━━ Supplied records

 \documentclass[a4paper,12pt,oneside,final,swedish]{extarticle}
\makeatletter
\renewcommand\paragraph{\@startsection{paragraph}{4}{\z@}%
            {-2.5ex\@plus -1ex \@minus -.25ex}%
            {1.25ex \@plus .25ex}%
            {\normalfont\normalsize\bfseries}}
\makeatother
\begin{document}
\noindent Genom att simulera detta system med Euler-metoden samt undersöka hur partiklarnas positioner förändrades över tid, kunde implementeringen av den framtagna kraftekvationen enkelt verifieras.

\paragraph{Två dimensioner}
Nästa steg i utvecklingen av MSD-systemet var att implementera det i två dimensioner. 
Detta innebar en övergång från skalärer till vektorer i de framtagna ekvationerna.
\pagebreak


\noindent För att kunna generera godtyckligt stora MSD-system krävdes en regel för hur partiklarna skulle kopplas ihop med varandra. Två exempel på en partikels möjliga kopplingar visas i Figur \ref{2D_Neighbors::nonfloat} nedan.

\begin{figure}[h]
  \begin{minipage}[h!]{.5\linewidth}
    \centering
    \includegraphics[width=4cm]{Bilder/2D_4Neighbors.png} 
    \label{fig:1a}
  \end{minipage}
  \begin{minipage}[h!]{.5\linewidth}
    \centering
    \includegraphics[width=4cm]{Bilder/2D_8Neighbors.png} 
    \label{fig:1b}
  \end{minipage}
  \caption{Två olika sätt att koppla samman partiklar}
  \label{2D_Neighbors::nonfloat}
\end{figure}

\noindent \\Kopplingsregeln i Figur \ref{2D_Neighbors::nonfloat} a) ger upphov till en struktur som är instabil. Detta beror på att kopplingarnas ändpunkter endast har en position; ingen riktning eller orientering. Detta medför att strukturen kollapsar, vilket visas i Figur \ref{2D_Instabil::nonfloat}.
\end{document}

━━━━

* _Exercise prompt_
The expected answer is a word-for-word copy of every line from the one that contains "Detta innebar en" through the final line of the material.

* _Answer box_
Detta innebar en övergång från skalärer till vektorer i de framtagna ekvationerna.
\pagebreak


\noindent För att kunna generera godtyckligt stora MSD-system krävdes en regel för hur partiklarna skulle kopplas ihop med varandra. Två exempel på en partikels möjliga kopplingar visas i Figur \ref{2D_Neighbors::nonfloat} nedan.

\begin{figure}[h]
  \begin{minipage}[h!]{.5\linewidth}
    \centering
    \includegraphics[width=4cm]{Bilder/2D_4Neighbors.png} 
    \label{fig:1a}
  \end{minipage}
  \begin{minipage}[h!]{.5\linewidth}
    \centering
    \includegraphics[width=4cm]{Bilder/2D_8Neighbors.png} 
    \label{fig:1b}
  \end{minipage}
  \caption{Två olika sätt att koppla samman partiklar}
  \label{2D_Neighbors::nonfloat}
\end{figure}

\noindent \\Kopplingsregeln i Figur \ref{2D_Neighbors::nonfloat} a) ger upphov till en struktur som är instabil. Detta beror på att kopplingarnas ändpunkter endast har en position; ingen riktning eller orientering. Detta medför att strukturen kollapsar, vilket visas i Figur \ref{2D_Instabil::nonfloat}.
\end{document}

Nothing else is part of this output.